→ What is needed
Return the full set of records, matching them character for character.

→ Given data
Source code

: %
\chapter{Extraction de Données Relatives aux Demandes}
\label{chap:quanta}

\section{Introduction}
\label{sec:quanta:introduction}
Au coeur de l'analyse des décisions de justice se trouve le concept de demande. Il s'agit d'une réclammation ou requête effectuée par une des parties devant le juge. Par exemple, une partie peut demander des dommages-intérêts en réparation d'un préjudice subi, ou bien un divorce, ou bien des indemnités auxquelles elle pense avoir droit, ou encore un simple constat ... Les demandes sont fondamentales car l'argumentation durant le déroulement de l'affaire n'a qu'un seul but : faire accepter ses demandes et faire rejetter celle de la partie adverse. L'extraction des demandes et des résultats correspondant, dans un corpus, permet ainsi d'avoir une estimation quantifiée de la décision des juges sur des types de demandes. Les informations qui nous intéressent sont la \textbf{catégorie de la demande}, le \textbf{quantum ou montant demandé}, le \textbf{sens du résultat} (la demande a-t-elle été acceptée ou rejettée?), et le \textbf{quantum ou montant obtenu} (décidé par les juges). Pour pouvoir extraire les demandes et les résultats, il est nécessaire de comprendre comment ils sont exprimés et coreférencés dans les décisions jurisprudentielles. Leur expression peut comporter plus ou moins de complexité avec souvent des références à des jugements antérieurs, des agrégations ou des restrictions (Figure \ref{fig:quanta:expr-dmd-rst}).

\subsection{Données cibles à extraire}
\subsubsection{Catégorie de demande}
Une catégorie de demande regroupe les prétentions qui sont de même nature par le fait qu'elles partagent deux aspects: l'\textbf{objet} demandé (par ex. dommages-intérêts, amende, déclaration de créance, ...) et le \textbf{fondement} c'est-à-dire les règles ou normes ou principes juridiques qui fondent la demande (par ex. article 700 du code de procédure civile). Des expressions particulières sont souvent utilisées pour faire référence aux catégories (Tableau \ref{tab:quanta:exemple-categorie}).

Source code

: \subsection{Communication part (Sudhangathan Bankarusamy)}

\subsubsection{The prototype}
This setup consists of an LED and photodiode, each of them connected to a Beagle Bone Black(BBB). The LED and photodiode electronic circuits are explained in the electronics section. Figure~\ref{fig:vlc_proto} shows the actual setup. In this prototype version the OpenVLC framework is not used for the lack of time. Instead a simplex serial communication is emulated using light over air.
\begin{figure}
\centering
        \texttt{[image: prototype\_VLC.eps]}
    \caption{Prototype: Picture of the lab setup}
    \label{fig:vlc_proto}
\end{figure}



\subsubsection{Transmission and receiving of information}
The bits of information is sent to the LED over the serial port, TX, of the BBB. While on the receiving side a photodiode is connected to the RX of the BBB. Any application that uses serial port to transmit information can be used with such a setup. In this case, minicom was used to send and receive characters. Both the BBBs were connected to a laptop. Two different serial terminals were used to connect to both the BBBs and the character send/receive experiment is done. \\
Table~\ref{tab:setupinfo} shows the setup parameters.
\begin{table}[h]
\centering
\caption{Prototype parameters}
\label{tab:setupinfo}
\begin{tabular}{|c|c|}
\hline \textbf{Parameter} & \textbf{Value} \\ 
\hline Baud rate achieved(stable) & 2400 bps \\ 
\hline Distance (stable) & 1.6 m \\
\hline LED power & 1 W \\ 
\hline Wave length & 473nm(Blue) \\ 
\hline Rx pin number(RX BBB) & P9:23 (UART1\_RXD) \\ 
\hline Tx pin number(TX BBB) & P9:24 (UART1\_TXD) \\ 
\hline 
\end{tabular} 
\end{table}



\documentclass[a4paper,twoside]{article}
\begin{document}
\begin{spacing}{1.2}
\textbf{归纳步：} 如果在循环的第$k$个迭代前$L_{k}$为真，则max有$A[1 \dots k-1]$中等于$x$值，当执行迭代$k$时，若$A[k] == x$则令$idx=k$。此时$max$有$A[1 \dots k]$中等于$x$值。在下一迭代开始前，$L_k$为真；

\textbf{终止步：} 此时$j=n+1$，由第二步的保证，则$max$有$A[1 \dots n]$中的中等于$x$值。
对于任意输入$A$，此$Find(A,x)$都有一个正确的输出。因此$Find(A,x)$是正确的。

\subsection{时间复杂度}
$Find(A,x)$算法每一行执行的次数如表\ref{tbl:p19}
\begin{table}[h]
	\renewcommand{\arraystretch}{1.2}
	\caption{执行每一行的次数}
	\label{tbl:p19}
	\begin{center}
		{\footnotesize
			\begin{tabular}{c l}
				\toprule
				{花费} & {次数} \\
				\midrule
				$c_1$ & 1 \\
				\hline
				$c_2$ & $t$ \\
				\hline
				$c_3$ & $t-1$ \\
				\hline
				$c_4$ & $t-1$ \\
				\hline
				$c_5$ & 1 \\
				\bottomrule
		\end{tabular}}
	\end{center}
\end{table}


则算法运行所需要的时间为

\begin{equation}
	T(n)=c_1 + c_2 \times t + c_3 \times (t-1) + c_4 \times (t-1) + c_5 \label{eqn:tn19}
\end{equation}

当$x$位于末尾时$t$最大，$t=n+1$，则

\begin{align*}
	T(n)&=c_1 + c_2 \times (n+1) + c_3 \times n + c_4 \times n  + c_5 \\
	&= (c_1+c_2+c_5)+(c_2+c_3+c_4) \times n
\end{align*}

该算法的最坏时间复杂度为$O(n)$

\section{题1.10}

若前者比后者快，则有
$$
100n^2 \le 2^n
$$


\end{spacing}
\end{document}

→ Response below
Source code

: %
\chapter{Extraction de Données Relatives aux Demandes}
\label{chap:quanta}

\section{Introduction}
\label{sec:quanta:introduction}
Au coeur de l'analyse des décisions de justice se trouve le concept de demande. Il s'agit d'une réclammation ou requête effectuée par une des parties devant le juge. Par exemple, une partie peut demander des dommages-intérêts en réparation d'un préjudice subi, ou bien un divorce, ou bien des indemnités auxquelles elle pense avoir droit, ou encore un simple constat ... Les demandes sont fondamentales car l'argumentation durant le déroulement de l'affaire n'a qu'un seul but : faire accepter ses demandes et faire rejetter celle de la partie adverse. L'extraction des demandes et des résultats correspondant, dans un corpus, permet ainsi d'avoir une estimation quantifiée de la décision des juges sur des types de demandes. Les informations qui nous intéressent sont la \textbf{catégorie de la demande}, le \textbf{quantum ou montant demandé}, le \textbf{sens du résultat} (la demande a-t-elle été acceptée ou rejettée?), et le \textbf{quantum ou montant obtenu} (décidé par les juges). Pour pouvoir extraire les demandes et les résultats, il est nécessaire de comprendre comment ils sont exprimés et coreférencés dans les décisions jurisprudentielles. Leur expression peut comporter plus ou moins de complexité avec souvent des références à des jugements antérieurs, des agrégations ou des restrictions (Figure \ref{fig:quanta:expr-dmd-rst}).

\subsection{Données cibles à extraire}
\subsubsection{Catégorie de demande}
Une catégorie de demande regroupe les prétentions qui sont de même nature par le fait qu'elles partagent deux aspects: l'\textbf{objet} demandé (par ex. dommages-intérêts, amende, déclaration de créance, ...) et le \textbf{fondement} c'est-à-dire les règles ou normes ou principes juridiques qui fondent la demande (par ex. article 700 du code de procédure civile). Des expressions particulières sont souvent utilisées pour faire référence aux catégories (Tableau \ref{tab:quanta:exemple-categorie}).

Source code

: \subsection{Communication part (Sudhangathan Bankarusamy)}

\subsubsection{The prototype}
This setup consists of an LED and photodiode, each of them connected to a Beagle Bone Black(BBB). The LED and photodiode electronic circuits are explained in the electronics section. Figure~\ref{fig:vlc_proto} shows the actual setup. In this prototype version the OpenVLC framework is not used for the lack of time. Instead a simplex serial communication is emulated using light over air.
\begin{figure}
\centering
        \texttt{[image: prototype\_VLC.eps]}
    \caption{Prototype: Picture of the lab setup}
    \label{fig:vlc_proto}
\end{figure}



\subsubsection{Transmission and receiving of information}
The bits of information is sent to the LED over the serial port, TX, of the BBB. While on the receiving side a photodiode is connected to the RX of the BBB. Any application that uses serial port to transmit information can be used with such a setup. In this case, minicom was used to send and receive characters. Both the BBBs were connected to a laptop. Two different serial terminals were used to connect to both the BBBs and the character send/receive experiment is done. \\
Table~\ref{tab:setupinfo} shows the setup parameters.
\begin{table}[h]
\centering
\caption{Prototype parameters}
\label{tab:setupinfo}
\begin{tabular}{|c|c|}
\hline \textbf{Parameter} & \textbf{Value} \\ 
\hline Baud rate achieved(stable) & 2400 bps \\ 
\hline Distance (stable) & 1.6 m \\
\hline LED power & 1 W \\ 
\hline Wave length & 473nm(Blue) \\ 
\hline Rx pin number(RX BBB) & P9:23 (UART1\_RXD) \\ 
\hline Tx pin number(TX BBB) & P9:24 (UART1\_TXD) \\ 
\hline 
\end{tabular} 
\end{table}



\documentclass[a4paper,twoside]{article}
\begin{document}
\begin{spacing}{1.2}
\textbf{归纳步：} 如果在循环的第$k$个迭代前$L_{k}$为真，则max有$A[1 \dots k-1]$中等于$x$值，当执行迭代$k$时，若$A[k] == x$则令$idx=k$。此时$max$有$A[1 \dots k]$中等于$x$值。在下一迭代开始前，$L_k$为真；

\textbf{终止步：} 此时$j=n+1$，由第二步的保证，则$max$有$A[1 \dots n]$中的中等于$x$值。
对于任意输入$A$，此$Find(A,x)$都有一个正确的输出。因此$Find(A,x)$是正确的。

\subsection{时间复杂度}
$Find(A,x)$算法每一行执行的次数如表\ref{tbl:p19}
\begin{table}[h]
	\renewcommand{\arraystretch}{1.2}
	\caption{执行每一行的次数}
	\label{tbl:p19}
	\begin{center}
		{\footnotesize
			\begin{tabular}{c l}
				\toprule
				{花费} & {次数} \\
				\midrule
				$c_1$ & 1 \\
				\hline
				$c_2$ & $t$ \\
				\hline
				$c_3$ & $t-1$ \\
				\hline
				$c_4$ & $t-1$ \\
				\hline
				$c_5$ & 1 \\
				\bottomrule
		\end{tabular}}
	\end{center}
\end{table}


则算法运行所需要的时间为

\begin{equation}
	T(n)=c_1 + c_2 \times t + c_3 \times (t-1) + c_4 \times (t-1) + c_5 \label{eqn:tn19}
\end{equation}

当$x$位于末尾时$t$最大，$t=n+1$，则

\begin{align*}
	T(n)&=c_1 + c_2 \times (n+1) + c_3 \times n + c_4 \times n  + c_5 \\
	&= (c_1+c_2+c_5)+(c_2+c_3+c_4) \times n
\end{align*}

该算法的最坏时间复杂度为$O(n)$

\section{题1.10}

若前者比后者快，则有
$$
100n^2 \le 2^n
$$


\end{spacing}
\end{document}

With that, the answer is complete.